TASK STATEMENT =>
In the records below, find every line with the word "following" and copy it.

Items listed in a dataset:

# # # # #

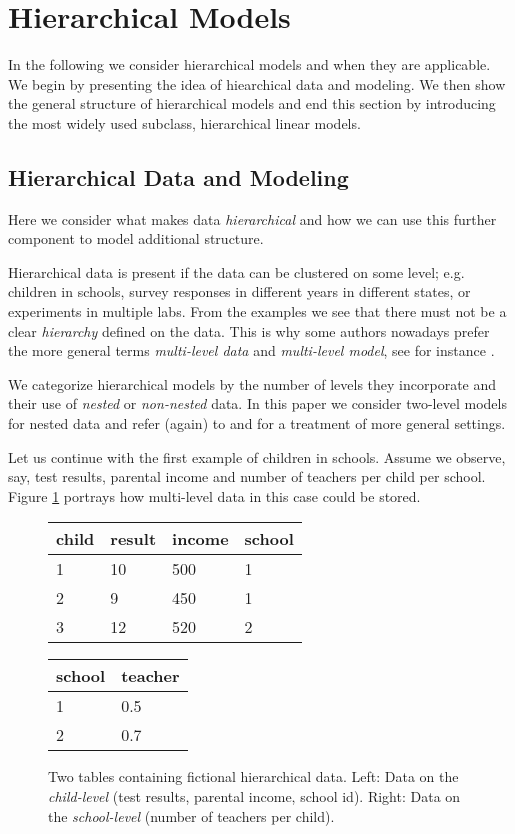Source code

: \setlength{\abovedisplayskip}{2pt}
\setlength{\belowdisplayskip}{2pt}
\section{Hierarchical Models}
\label{sec:hierachical_modeling}
In the following we consider hierarchical models and when they are applicable.
We begin by presenting the idea of hiearchical data and modeling.
We then show the general structure of hierarchical models and end this section by introducing the most widely used subclass, hierarchical linear models.

\subsection{Hierarchical Data and Modeling}
Here we consider what makes data \emph{hierarchical} and how we can use this further component to model additional structure.

Hierarchical data is present if the data can be clustered on some level; e.g. children in schools, survey responses in different years in different states, or experiments in multiple labs.
From the examples we see that there must not be a clear \emph{hierarchy} defined on the data.
This is why some authors nowadays prefer the more general terms \emph{multi-level data} and \emph{multi-level model}, see for instance \citet{GelmanHill2007}.

We categorize hierarchical models by the number of levels they incorporate and their use of \emph{nested} or \emph{non-nested} data.
In this paper we consider two-level models for nested data and refer (again) to \citet{GelmanHill2007} and \citet{snijders1999} for a treatment of more general settings.

Let us continue with the first example of children in schools.
Assume we observe, say, test results, parental income and number of teachers per child per school.
Figure \ref{fig:relational_table} portrays how multi-level data in this case could be stored.
\begin{figure}[!ht]
\begin{center}
\begin{tabular}{l l l l}
child & result & income & school\\
\hline
1 & 10 & 500 & 1\\
2 & 9 & 450 & 1\\
3 & 12 & 520 & 2
\end{tabular}
\quad
\begin{tabular}{l l}
school & teacher\\
\hline
1 & 0.5\\
2 & 0.7
\end{tabular}
\end{center}
\caption{Two tables containing fictional hierarchical data. Left: Data on the \emph{child-level} (test results, parental income, school id). Right: Data on the \emph{school-level} (number of teachers per child).}
\label{fig:relational_table}
\end{figure}

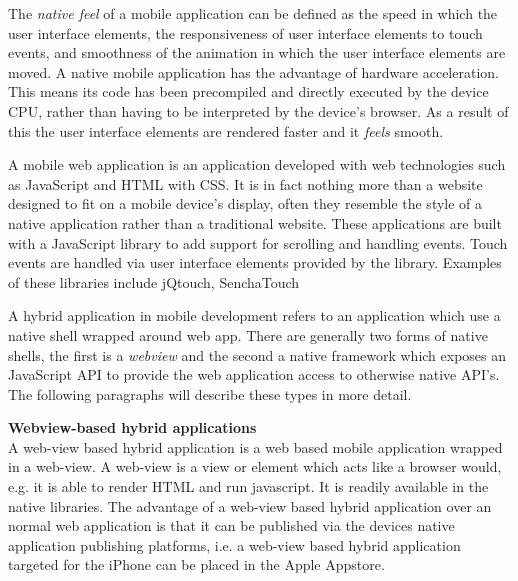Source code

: 
The \emph{native feel} of a mobile application can be defined as the speed in which the user interface elements, the responsiveness of user interface elements to touch events, and smoothness of the animation in which the user interface elements are moved. A native mobile application has the advantage of hardware acceleration. This means its code has been precompiled and directly executed by the device CPU, rather than having to be interpreted by the device's browser. As a result of this the user interface elements are rendered faster and it \emph{feels} smooth.


A mobile web application is an application developed with web technologies such as JavaScript and HTML with CSS. It is in fact nothing more than a website designed to fit on a mobile device's display, often they resemble the style of a native application rather than a traditional website. These applications are built with a JavaScript library to add support for scrolling and handling events. Touch events are handled via user interface elements provided by the library. Examples of these libraries include jQtouch, SenchaTouch


A hybrid application in mobile development refers to an application which use a native shell wrapped around web app. There are generally two forms of native shells, the first is a \emph{webview} and the second a native framework which exposes an JavaScript API to provide the web application access to otherwise native API's. The following paragraphs will describe these types in more detail.

{\bf Webview-based hybrid applications}\\
A web-view based hybrid application is a web based mobile application wrapped in a web-view. A web-view is a view or element which acts like a browser would, e.g. it is able to render HTML and run javascript.  It is readily available in the native libraries. The advantage of a web-view based hybrid application over an normal web application is that it can be published via the devices native application publishing platforms, i.e. a web-view based hybrid application targeted for the iPhone can be placed in the Apple Appstore.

# # # # #

REPLY TO THE TASK =>
In the following we consider hierarchical models and when they are applicable.
A hybrid application in mobile development refers to an application which use a native shell wrapped around web app. There are generally two forms of native shells, the first is a \emph{webview} and the second a native framework which exposes an JavaScript API to provide the web application access to otherwise native API's. The following paragraphs will describe these types in more detail.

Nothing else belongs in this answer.